Plain-text document sources:
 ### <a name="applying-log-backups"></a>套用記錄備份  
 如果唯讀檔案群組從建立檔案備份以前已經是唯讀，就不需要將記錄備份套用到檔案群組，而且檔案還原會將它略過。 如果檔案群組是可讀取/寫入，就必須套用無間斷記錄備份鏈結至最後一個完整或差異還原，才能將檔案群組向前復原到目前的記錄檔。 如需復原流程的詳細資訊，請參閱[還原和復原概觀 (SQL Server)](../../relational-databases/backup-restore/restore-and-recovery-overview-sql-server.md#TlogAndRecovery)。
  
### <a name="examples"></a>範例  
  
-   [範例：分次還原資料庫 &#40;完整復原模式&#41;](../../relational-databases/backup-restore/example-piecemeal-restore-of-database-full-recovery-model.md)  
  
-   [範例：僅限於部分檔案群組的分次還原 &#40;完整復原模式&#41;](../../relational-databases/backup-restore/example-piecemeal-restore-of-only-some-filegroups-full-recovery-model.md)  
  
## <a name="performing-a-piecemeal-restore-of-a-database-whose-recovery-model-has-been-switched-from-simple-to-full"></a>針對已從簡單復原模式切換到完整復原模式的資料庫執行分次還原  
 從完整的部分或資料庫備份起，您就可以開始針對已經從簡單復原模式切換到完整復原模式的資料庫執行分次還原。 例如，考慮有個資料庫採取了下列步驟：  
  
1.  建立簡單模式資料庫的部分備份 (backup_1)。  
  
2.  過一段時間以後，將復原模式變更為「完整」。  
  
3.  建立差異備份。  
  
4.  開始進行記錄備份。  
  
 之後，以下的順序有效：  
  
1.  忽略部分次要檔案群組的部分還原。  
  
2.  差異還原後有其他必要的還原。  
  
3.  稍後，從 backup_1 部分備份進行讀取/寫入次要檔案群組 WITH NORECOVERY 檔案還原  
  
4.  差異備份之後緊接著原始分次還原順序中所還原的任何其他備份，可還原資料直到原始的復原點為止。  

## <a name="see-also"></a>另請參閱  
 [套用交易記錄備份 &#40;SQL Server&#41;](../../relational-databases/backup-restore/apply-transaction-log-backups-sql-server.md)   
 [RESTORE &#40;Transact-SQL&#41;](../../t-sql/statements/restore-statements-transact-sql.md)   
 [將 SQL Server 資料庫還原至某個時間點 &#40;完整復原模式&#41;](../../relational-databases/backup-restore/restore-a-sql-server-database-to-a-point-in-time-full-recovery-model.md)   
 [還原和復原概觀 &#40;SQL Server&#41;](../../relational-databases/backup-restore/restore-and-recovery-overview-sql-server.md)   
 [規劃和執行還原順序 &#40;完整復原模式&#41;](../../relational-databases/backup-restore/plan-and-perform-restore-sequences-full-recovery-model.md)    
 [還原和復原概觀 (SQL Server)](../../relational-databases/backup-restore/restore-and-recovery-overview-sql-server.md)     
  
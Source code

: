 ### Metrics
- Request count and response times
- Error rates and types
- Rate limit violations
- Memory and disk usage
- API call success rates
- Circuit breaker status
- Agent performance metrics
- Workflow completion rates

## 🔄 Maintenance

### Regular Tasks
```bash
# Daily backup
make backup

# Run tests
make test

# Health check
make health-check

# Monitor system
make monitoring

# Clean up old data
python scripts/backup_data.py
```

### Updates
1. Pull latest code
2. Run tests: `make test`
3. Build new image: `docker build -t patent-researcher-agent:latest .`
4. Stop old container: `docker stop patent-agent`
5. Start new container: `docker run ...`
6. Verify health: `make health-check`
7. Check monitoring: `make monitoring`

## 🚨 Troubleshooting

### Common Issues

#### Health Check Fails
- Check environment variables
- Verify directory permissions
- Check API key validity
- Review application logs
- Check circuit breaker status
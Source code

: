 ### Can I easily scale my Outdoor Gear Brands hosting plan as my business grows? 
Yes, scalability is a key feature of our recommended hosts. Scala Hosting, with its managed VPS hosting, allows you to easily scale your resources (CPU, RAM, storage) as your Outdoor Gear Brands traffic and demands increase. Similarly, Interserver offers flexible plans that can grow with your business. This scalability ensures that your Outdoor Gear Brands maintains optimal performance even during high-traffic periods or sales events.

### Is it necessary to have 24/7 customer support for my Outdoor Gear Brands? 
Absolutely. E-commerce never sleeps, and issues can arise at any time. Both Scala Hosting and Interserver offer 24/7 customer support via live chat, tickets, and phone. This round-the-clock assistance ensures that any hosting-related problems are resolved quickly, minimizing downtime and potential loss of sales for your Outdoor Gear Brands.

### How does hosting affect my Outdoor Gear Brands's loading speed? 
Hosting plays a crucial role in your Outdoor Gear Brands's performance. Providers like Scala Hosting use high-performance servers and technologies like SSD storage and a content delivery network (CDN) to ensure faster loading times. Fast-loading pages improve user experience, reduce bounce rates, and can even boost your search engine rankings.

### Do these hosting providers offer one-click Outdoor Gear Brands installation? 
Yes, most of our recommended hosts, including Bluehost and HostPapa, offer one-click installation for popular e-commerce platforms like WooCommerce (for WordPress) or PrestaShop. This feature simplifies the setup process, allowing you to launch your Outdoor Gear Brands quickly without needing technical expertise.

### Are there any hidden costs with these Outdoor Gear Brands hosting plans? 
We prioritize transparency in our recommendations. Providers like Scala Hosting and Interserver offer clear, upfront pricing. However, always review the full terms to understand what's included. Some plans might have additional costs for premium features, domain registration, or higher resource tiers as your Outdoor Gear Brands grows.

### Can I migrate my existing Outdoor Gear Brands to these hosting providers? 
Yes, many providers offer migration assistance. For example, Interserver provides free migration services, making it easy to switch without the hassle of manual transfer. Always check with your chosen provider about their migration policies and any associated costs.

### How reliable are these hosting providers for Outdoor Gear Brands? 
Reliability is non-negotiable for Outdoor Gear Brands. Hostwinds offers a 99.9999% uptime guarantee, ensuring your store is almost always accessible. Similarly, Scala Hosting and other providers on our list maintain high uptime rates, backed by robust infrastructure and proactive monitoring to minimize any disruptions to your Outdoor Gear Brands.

Instructions for the task:
Take each record above and return it verbatim.

Answer below:
 ### <a name="applying-log-backups"></a>套用記錄備份  
 如果唯讀檔案群組從建立檔案備份以前已經是唯讀，就不需要將記錄備份套用到檔案群組，而且檔案還原會將它略過。 如果檔案群組是可讀取/寫入，就必須套用無間斷記錄備份鏈結至最後一個完整或差異還原，才能將檔案群組向前復原到目前的記錄檔。 如需復原流程的詳細資訊，請參閱[還原和復原概觀 (SQL Server)](../../relational-databases/backup-restore/restore-and-recovery-overview-sql-server.md#TlogAndRecovery)。
  
### <a name="examples"></a>範例  
  
-   [範例：分次還原資料庫 &#40;完整復原模式&#41;](../../relational-databases/backup-restore/example-piecemeal-restore-of-database-full-recovery-model.md)  
  
-   [範例：僅限於部分檔案群組的分次還原 &#40;完整復原模式&#41;](../../relational-databases/backup-restore/example-piecemeal-restore-of-only-some-filegroups-full-recovery-model.md)  
  
## <a name="performing-a-piecemeal-restore-of-a-database-whose-recovery-model-has-been-switched-from-simple-to-full"></a>針對已從簡單復原模式切換到完整復原模式的資料庫執行分次還原  
 從完整的部分或資料庫備份起，您就可以開始針對已經從簡單復原模式切換到完整復原模式的資料庫執行分次還原。 例如，考慮有個資料庫採取了下列步驟：  
  
1.  建立簡單模式資料庫的部分備份 (backup_1)。  
  
2.  過一段時間以後，將復原模式變更為「完整」。  
  
3.  建立差異備份。  
  
4.  開始進行記錄備份。  
  
 之後，以下的順序有效：  
  
1.  忽略部分次要檔案群組的部分還原。  
  
2.  差異還原後有其他必要的還原。  
  
3.  稍後，從 backup_1 部分備份進行讀取/寫入次要檔案群組 WITH NORECOVERY 檔案還原  
  
4.  差異備份之後緊接著原始分次還原順序中所還原的任何其他備份，可還原資料直到原始的復原點為止。  

## <a name="see-also"></a>另請參閱  
 [套用交易記錄備份 &#40;SQL Server&#41;](../../relational-databases/backup-restore/apply-transaction-log-backups-sql-server.md)   
 [RESTORE &#40;Transact-SQL&#41;](../../t-sql/statements/restore-statements-transact-sql.md)   
 [將 SQL Server 資料庫還原至某個時間點 &#40;完整復原模式&#41;](../../relational-databases/backup-restore/restore-a-sql-server-database-to-a-point-in-time-full-recovery-model.md)   
 [還原和復原概觀 &#40;SQL Server&#41;](../../relational-databases/backup-restore/restore-and-recovery-overview-sql-server.md)   
 [規劃和執行還原順序 &#40;完整復原模式&#41;](../../relational-databases/backup-restore/plan-and-perform-restore-sequences-full-recovery-model.md)    
 [還原和復原概觀 (SQL Server)](../../relational-databases/backup-restore/restore-and-recovery-overview-sql-server.md)     
  
Source code

: ### Metrics
- Request count and response times
- Error rates and types
- Rate limit violations
- Memory and disk usage
- API call success rates
- Circuit breaker status
- Agent performance metrics
- Workflow completion rates

## 🔄 Maintenance

### Regular Tasks
```bash
# Daily backup
make backup

# Run tests
make test

# Health check
make health-check

# Monitor system
make monitoring

# Clean up old data
python scripts/backup_data.py
```

### Updates
1. Pull latest code
2. Run tests: `make test`
3. Build new image: `docker build -t patent-researcher-agent:latest .`
4. Stop old container: `docker stop patent-agent`
5. Start new container: `docker run ...`
6. Verify health: `make health-check`
7. Check monitoring: `make monitoring`

## 🚨 Troubleshooting

### Common Issues

#### Health Check Fails
- Check environment variables
- Verify directory permissions
- Check API key validity
- Review application logs
- Check circuit breaker status
Source code

: ### Can I easily scale my Outdoor Gear Brands hosting plan as my business grows? 
Yes, scalability is a key feature of our recommended hosts. Scala Hosting, with its managed VPS hosting, allows you to easily scale your resources (CPU, RAM, storage) as your Outdoor Gear Brands traffic and demands increase. Similarly, Interserver offers flexible plans that can grow with your business. This scalability ensures that your Outdoor Gear Brands maintains optimal performance even during high-traffic periods or sales events.

### Is it necessary to have 24/7 customer support for my Outdoor Gear Brands? 
Absolutely. E-commerce never sleeps, and issues can arise at any time. Both Scala Hosting and Interserver offer 24/7 customer support via live chat, tickets, and phone. This round-the-clock assistance ensures that any hosting-related problems are resolved quickly, minimizing downtime and potential loss of sales for your Outdoor Gear Brands.

### How does hosting affect my Outdoor Gear Brands's loading speed? 
Hosting plays a crucial role in your Outdoor Gear Brands's performance. Providers like Scala Hosting use high-performance servers and technologies like SSD storage and a content delivery network (CDN) to ensure faster loading times. Fast-loading pages improve user experience, reduce bounce rates, and can even boost your search engine rankings.

### Do these hosting providers offer one-click Outdoor Gear Brands installation? 
Yes, most of our recommended hosts, including Bluehost and HostPapa, offer one-click installation for popular e-commerce platforms like WooCommerce (for WordPress) or PrestaShop. This feature simplifies the setup process, allowing you to launch your Outdoor Gear Brands quickly without needing technical expertise.

### Are there any hidden costs with these Outdoor Gear Brands hosting plans? 
We prioritize transparency in our recommendations. Providers like Scala Hosting and Interserver offer clear, upfront pricing. However, always review the full terms to understand what's included. Some plans might have additional costs for premium features, domain registration, or higher resource tiers as your Outdoor Gear Brands grows.

### Can I migrate my existing Outdoor Gear Brands to these hosting providers? 
Yes, many providers offer migration assistance. For example, Interserver provides free migration services, making it easy to switch without the hassle of manual transfer. Always check with your chosen provider about their migration policies and any associated costs.

### How reliable are these hosting providers for Outdoor Gear Brands? 
Reliability is non-negotiable for Outdoor Gear Brands. Hostwinds offers a 99.9999% uptime guarantee, ensuring your store is almost always accessible. Similarly, Scala Hosting and other providers on our list maintain high uptime rates, backed by robust infrastructure and proactive monitoring to minimize any disruptions to your Outdoor Gear Brands.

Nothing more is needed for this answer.